After the end of the war, Massachusetts entered into a period of new highway projects planning that sought to help end the economic malaise the state was suffering from. It was in 1947 that Republican Governor Robert Bradford realized that the Commonwealth needed to implement a standard framework to properly guide the planning and construction of these new roadways. He commissioned a study to produce a new Highway Master Plan for the eastern region, and by 1948 it had been completed. Seeking the political benefits that a major public works project would bring, Bradford sent his plan to the Democratic-controlled Massachusetts legislature for approval; however the Democrats sat on the project until their candidate, newly elected Democratic Governor Paul A. Dever, took office in January 1949.
It was instead Dever who initiated the program to implement the Highway Master Plan for the city shortly after taking office in 1949. Enjoying a Democratic majority within the State House coupled with a Democratic governor for the first time in the Commonwealth's history, he pushed through a series of highway bills with associated gas tax increases totaling over US$400 million (US$3.97 billion in 2014, adjusted for inflation) between 1949 and 1952. To oversee this undertaking, Dever brought in the former Commissioner of the Massachusetts Department of Public Works, William F. Callahan, to once again head the agency he had helmed from 1934 to 1939. Known for his strong personality and drive to get projects completed, Callahan immediately set out to construct three of the proposed highways, not including what would become the eventual "outermost" beltway around Boston, planned from 1947: the "original outer" circumferential highway which became Route 128, the Southeast Expressway, and the Central Artery through the heart of the Boston's downtown. These three projects, totaling more than US$92 million (US$913 million in 2014, adjusted for inflation) were seen as being essential to the growth of the city in the future. However, the construction of these roads took such a large portion of funds that the Commonwealth was unable to provide funds for the Western Expressway project. However, before Callahan could oversee the completion of the southern leg of Route 128, he was appointed by Dever to run the newly formed Massachusetts Turnpike Authority.
Because of the financial strain created by the bond issues used to construct these other highways, the Commonwealth was unable to afford the costs of floating more bonds to fund the expenditures required to construct the Western Expressway along the Western Approach corridor of Boston.

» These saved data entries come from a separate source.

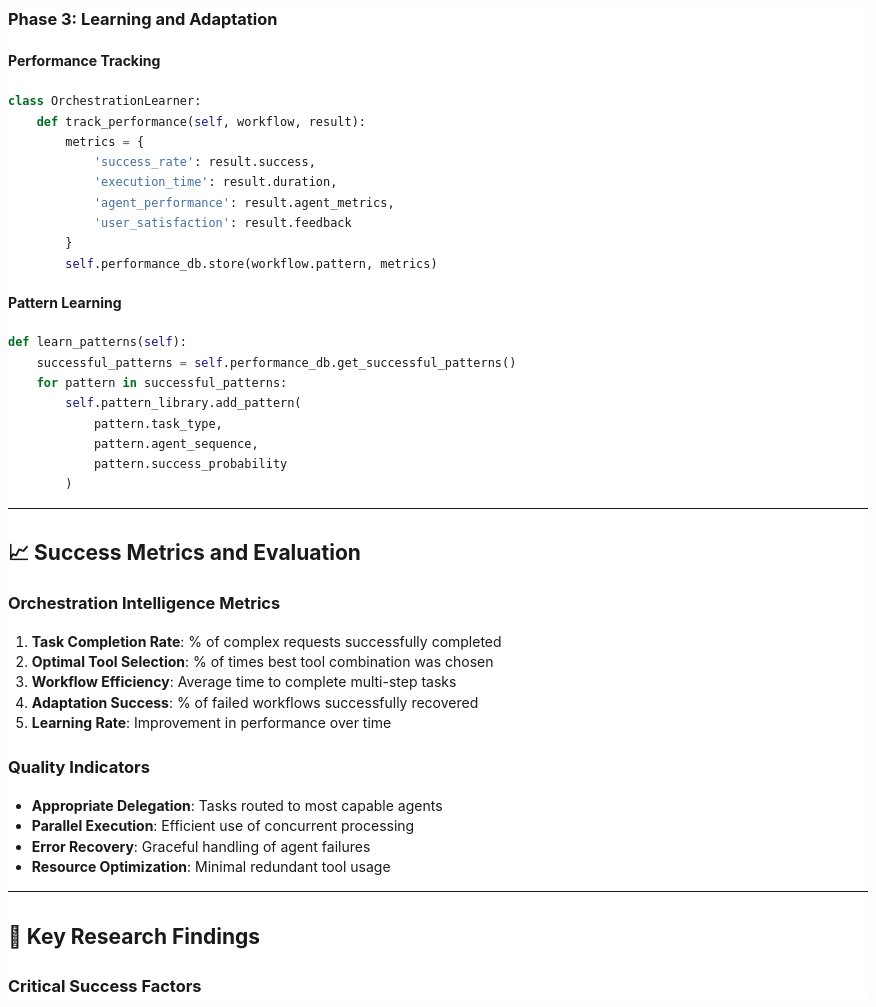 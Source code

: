 ### **Phase 3: Learning and Adaptation**

#### **Performance Tracking**
```python
class OrchestrationLearner:
    def track_performance(self, workflow, result):
        metrics = {
            'success_rate': result.success,
            'execution_time': result.duration,
            'agent_performance': result.agent_metrics,
            'user_satisfaction': result.feedback
        }
        self.performance_db.store(workflow.pattern, metrics)
```

#### **Pattern Learning**
```python
def learn_patterns(self):
    successful_patterns = self.performance_db.get_successful_patterns()
    for pattern in successful_patterns:
        self.pattern_library.add_pattern(
            pattern.task_type,
            pattern.agent_sequence,
            pattern.success_probability
        )
```

---

## 📈 Success Metrics and Evaluation

### **Orchestration Intelligence Metrics**
1. **Task Completion Rate**: % of complex requests successfully completed
2. **Optimal Tool Selection**: % of times best tool combination was chosen
3. **Workflow Efficiency**: Average time to complete multi-step tasks
4. **Adaptation Success**: % of failed workflows successfully recovered
5. **Learning Rate**: Improvement in performance over time

### **Quality Indicators**
- **Appropriate Delegation**: Tasks routed to most capable agents
- **Parallel Execution**: Efficient use of concurrent processing
- **Error Recovery**: Graceful handling of agent failures
- **Resource Optimization**: Minimal redundant tool usage

---

## 🚀 Key Research Findings

### **Critical Success Factors**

Callahan suggested creating a strong, independent, and semi-public transportation authority that could fund the new expressway by floating its own bond issues and financing them through tolls along the highway while having its own powers of eminent domain to secure the land needed to build it. Utilizing the political goodwill he accrued during his tenure as public works commissioner, primarily through extensive patronage hires, Callahan was able to push his idea for the new authority through the Statehouse with ease. The authority was formed in early 1952, and by 1955 it had issued the required bonds needed to construct a 123 mi (198 km) highway from the New York-Massachusetts border to the recently completed Route 128 in Weston. Despite being completed in 1957, many within the Commonwealth quickly realized that the local routes used to get into Boston were still insufficient for the automotive traffic burdens placed upon them. In the late 1950s' eminent domain for the Mass Turnpike devastated the historic African-American community named "The Village". Compensation was offered for the homes below market value. Homeowners and renters confronted racial discrimination when trying to purchase or rent homes in Newton. Real estate agents would not work with them. They had to rely on word of mouth to find a new home. It is estimated that 50% left Newton as a result of the construction of the Mass Turnpike.
Expansion into Boston
While the highway construction boom proved to be fortunate for the suburban communities these new roadways passed through, the economy of Boston was still in a fragile state. Realizing that Boston still needed to be connected to the Turnpike to help reverse its flagging economy and reputation as a municipal has-been, Callahan was tasked in 1955 by the Legislature to create an extension into the city designed to facilitate a turnaround of the city's fortunes. This new highway would connect the Massachusetts Turnpike to the heart of the city with a 12.3-mile extension of the Interstate. It was his plan to bring the tolled Turnpike from its terminus at Route 128 in West Newton into the city along the path of the Boston and Albany Railroad and connect it to the Southeast Expressway. This plan was in line with the 1948 Master Highway Plan for the city, which had always called for a Western Expressway to be built into the city. However, with the passage of the Interstate Highway Act in 1956, the Federal Government provided sufficient funds to the states to construct new highways with a ninety percent subsidy—rendering the need for a toll road into the city obsolete.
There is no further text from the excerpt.